B-286. The Escherichia coli AIDA-I Autotransporter Undergoes Glycosylation Independently of Export

M-E. Charbonneau, M. Mourez;
Univ. de Montréal, Saint-Hyacinthe, QC, CANADA.

The Escherichia coli Adhesin Involved in Diffuse Adherence (AIDA-I) is one of the few glycosylated proteins found in Escherichia coli. O-glycosylation is mediated by the aah gene which codes for a specific heptosyltransferase that is located at the cytoplasmic face of the inner membrane. Little is still know about the mechanism involved in this modification. In eukaryotes and some Gram positive bacteria, O-glycosylation can be coupled with secretion. We therefore asked if the same coupling occurred for the AIDA-I autotransporter. By deleting the whole signal sequence or by blocking the sec-translocation machinery with sodium azide, we showed that glycosylation can occur in the cytoplasm of the bacteria without any requirement for secretion.
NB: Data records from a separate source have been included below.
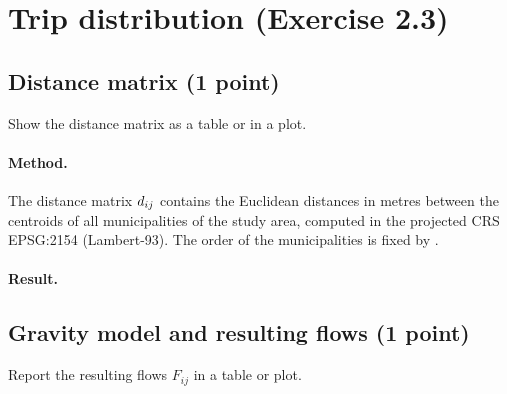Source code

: \section{Trip distribution (Exercise 2.3)}\label{sec:trip-distribution}

\subsection{Distance matrix (1 point)}

\begin{qa}{Show the distance matrix as a table or in a plot.}
\end{qa}

\paragraph{Method.}
The distance matrix $d_{ij}$ contains the Euclidean distances in metres between the centroids of all municipalities of
the study area, computed in the projected CRS EPSG:2154 (Lambert-93). The order of the municipalities is fixed by
. 

\begin{figure}[H]
  \centering
  \caption{}
  \label{fig:distance-matrix}
\end{figure}

\paragraph{Result.}

\subsection{Gravity model and resulting flows (1 point)}

\begin{qa}{Report the resulting flows $F_{ij}$ in a table or plot.}
\end{qa}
AIDA-I harbors an extended signal sequence of 49 amino acids, specific role of which remains controversial. We observed that deletion of the N-terminal signal sequence extension affected the expression level of the protein but that the protein is still exported to the outer membrane and glycosylated. This confirms the lack of correlation between secretion and glycosylation. Cytoplasmic glycosylation is, to our knowledge, an extremely rare event in the biogenesis of glycoproteins of Gram negative bacteria.